Archive for the ‘Guitar Notes’ Category

Learn How To Read Guitar Tabs

If you are learning guitar you have probably heard about tablature, or tabs. As a new guitar player you are anxious to start playing songs, and you have been told that tabs are the easiest way to learn. That is good news. You do not need to spend weeks or months learning music theory.
Guitar tablature is a system of musical notation which is very popular with guitarists. With guitar tabs a composer can express most musical ideas on the acoustic or electric guitar in a clear, straightforward way.
If you want to start playing guitar right away, grab the tabs for your favorite song and take a look at what the tab consists of:

E—3——————

B———————-

G———————-

D———————-

A———————-

E———————-

You will probably believe me when I tell you that the tab is a representation of the neck of the guitar. You find out which frets to put your fingers at by following the numbers printed along the strings. If there is a number 3 on the top string, that means you put your finger at the third fret on the top E string – the thinnest string on the guitar. You have just played the note G. No problem. The guitar is your oyster.

Now let us move onto tabs for guitar chords. Here is an E Major chord:

E—0——————-

B—0——————-

G—1——————-

D—2——————-

A—2——————-

E—0——————-

Just for comparison, if you take a look at the sheet music for the same song you will be presented with a bunch of black dots that do not do a thing to help you play the song. The language of sheet music is not as simple as tab language. There is a whole background of musical theory behind the little black dots on the page. Learning theory takes time and effort, and unless you see some way you will benefit from learning music it is just going to clutter up your brain with useless furniture.

Guitar tabs fast track your learning of songs, but there is one condition: you must already know what these songs sound like. You see, there are some elements missing from tabs that are present in conventional sheet music. Tabs do not give you a time signature or note values. Basically that means you can play the notes but, without hearing the song played by somebody else, you will not know how long each note lasts. But the chances are when you are starting out learning to play guitar you will probably be wanting to play songs you have heard before.

Tabs are available on the internet for acoustic, bass or electric guitars. If you plan on playing guitar with a group of other musicians, you might encounter some problems sharing your guitar tabs with them unless they are also guitar players. If you work with a keyboard player he or she probably learnt to read music as part of their keyboard playing course, and they may not be able to make head or tail out of your guitar tab.

So there are some faults with relying exclusively on tabs to learn songs but if you work at learning your guitar tabs you will find that you will be able to play guitar just as well as a guitarist with a knowledge of musical notation.

Learning How To Read Guitar Music

Reading music is not a priority for many new guitar players. The guitar at the height of its popularity attracted millions of young music lovers who wanted to become folksingers, rock stars and instrumentalists. There were many more people looking for a fast track to guitar playing than there were those willing to spend the time and effort to learn to read music and to absorb the minimal amount of guitar theory needed to play guitar music.

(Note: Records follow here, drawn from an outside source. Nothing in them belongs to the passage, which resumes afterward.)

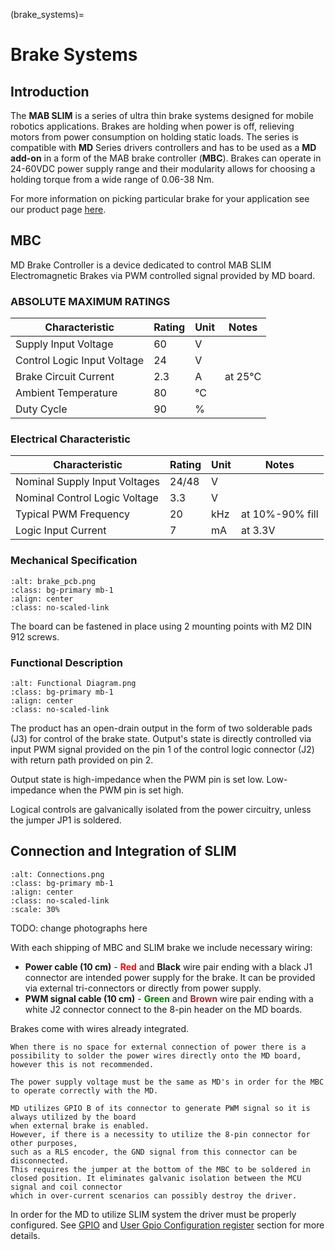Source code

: (brake_systems)=
# Brake Systems

## Introduction
The **MAB SLIM** is a series of ultra thin brake systems designed for mobile robotics applications. Brakes are holding when power is off, relieving motors from power consumption on holding static loads. The series is compatible with **MD** Series drivers controllers and has to be used as a **MD add-on** in a form of the MAB brake controller (**MBC**). Brakes can operate in 24-60VDC power supply range and their modularity allows for choosing a holding torque from a wide range of 0.06-38 Nm.

For more information on picking particular brake for your application see our product page [here](https://www.mabrobotics.pl/product-page/mab-slim-electromagnetic-brake). 

## MBC

MD Brake Controller is a device dedicated to control MAB SLIM Electromagnetic Brakes via PWM controlled signal provided by MD board. 

### ABSOLUTE MAXIMUM RATINGS

| Characteristic              | Rating | Unit | Notes   |
| --------------------------- | ------ | ---- | ------- |
| Supply Input Voltage        | 60     | V    |         |
| Control Logic Input Voltage | 24     | V    |         |
| Brake Circuit Current       | 2.3    | A    | at 25°C |
| Ambient Temperature         | 80     | °C   |         |
| Duty Cycle                  | 90     | %    |         |

### Electrical Characteristic
| Characteristic                | Rating | Unit | Notes           |
| ----------------------------- | ------ | ---- | --------------- |
| Nominal Supply Input Voltages | 24/48  | V    |                 |
| Nominal Control Logic Voltage | 3.3    | V    |                 |
| Typical PWM Frequency         | 20     | kHz  | at 10%-90% fill |
| Logic Input Current           | 7      | mA   | at 3.3V         |

<div style="page-break-after: always;"></div>

### Mechanical Specification

```{figure} images/brake_pcb.png
:alt: brake_pcb.png
:class: bg-primary mb-1
:align: center
:class: no-scaled-link
```
The board can be fastened in place using 2 mounting points with M2 DIN 912 screws.

<div style="page-break-after: always;"></div>

### Functional Description

```{figure} images/functional_diagram.png
:alt: Functional Diagram.png
:class: bg-primary mb-1
:align: center
:class: no-scaled-link
```

The product has an open-drain output in the form of two solderable pads (J3) for control of the brake state. Output's state is directly controlled via input PWM signal provided on the pin 1 of the control logic connector (J2) with return path provided on pin 2.

Output state is high-impedance when the PWM pin is set low. Low-impedance when the PWM pin is set high.

Logical controls are galvanically isolated from the power circuitry, unless the jumper JP1 is soldered.

## Connection and Integration of SLIM

```{figure} images/MBC_connected.png
:alt: Connections.png
:class: bg-primary mb-1
:align: center
:class: no-scaled-link
:scale: 30%
```

TODO: change photographs here


With each shipping of MBC and SLIM brake we include necessary wiring:

- **Power cable (10 cm)** - <span style='color: red'>**Red**</span> and **Black** wire pair ending with a black J1 connector are intended power supply for the brake. It can be provided via external tri-connectors or directly from power supply. 
- **PWM signal cable (10 cm)** - <span style='color: green'>**Green**</span> and <span style='color: brown'>**Brown**</span> wire pair ending with a white J2 connector connect to the 8-pin header on the MD boards.

Brakes come with wires already integrated.

```{note}
When there is no space for external connection of power there is a possibility to solder the power wires directly onto the MD board, however this is not recommended. 
```

```{important}
The power supply voltage must be the same as MD's in order for the MBC to operate correctly with the MD.
```



```{note}
MD utilizes GPIO B of its connector to generate PWM signal so it is always utilized by the board 
when external brake is enabled.
However, if there is a necessity to utilize the 8-pin connector for other purposes, 
such as a RLS encoder, the GND signal from this connector can be disconnected.
This requires the jumper at the bottom of the MBC to be soldered in closed position. It eliminates galvanic isolation between the MCU signal and coil connector
which in over-current scenarios can possibly destroy the driver.
```

In order for the MD to utilize SLIM system the driver must be properly configured. See [GPIO](GPIO) and [User Gpio Configuration register](registers) section for more details.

In general the fastest way to get started on the guitar is to learn to read tab. This is a form of music notation which evolved hundreds of years ago and is heavily in use today by guitar players of all genres. We usually associate guitar tabs with popular music but a search on the internet will yield tablature for classical, folk, jazz and flamenco pieces. The popular wisdom is that tab gets you playing faster than sheet music, but is this true? It is true that if you get tabs for a simple melody you can get the basic principles to tab reading in a few minutes and you will probably be able to pick out your tune after about an hour but by the time you have learnt the extra symbols for trills and hammer-ons, and pull-offs and other techniques you probably will not have spent too much less time than you would have learning sheet music.

Another consideration with playing the guitar is the development of your technique. The fact is if you learn to read tab only, your guitar playing ability is going to be lagging way behind your ability to read guitar tab so learning to read music notation may not be holding you back as much as you might think. Many tab-reading guitar players feel that they can play guitar and understand music and improvise just as well as anybody who has gone to the trouble of learning to read sheet music. But almost all of them have stories about how they were passed over for gigs in favor of guitarists who could read conventional notation.

Another advantage of learning to read music is the ability to sight read. Sight reading means you can pick up a piece of sheet music that you have never seen before and play it straight off. For some reason a person who has learnt to read musical notation and who has a little experience of playing can read music without having to stop and think. No matter how familiar you are with tab, you cannot sight read it. If you have not heard the piece you are trying to play, tab will not give you the note values and the rhythm of the song. You need to hear it or be coached in it. This is what puts note readers ahead of tab readers in the recording studio or in a band.

If you think of the guitar as an instrument with six strings and twelve frets, that is seventy-two notation symbols you will need to learn if you read music. This seems like an enormous job on the face of it, but if you ask anyone who has learnt to read music they will tell you that it is not nearly as hard as it seems. It is a job that looks big until you have started to do it.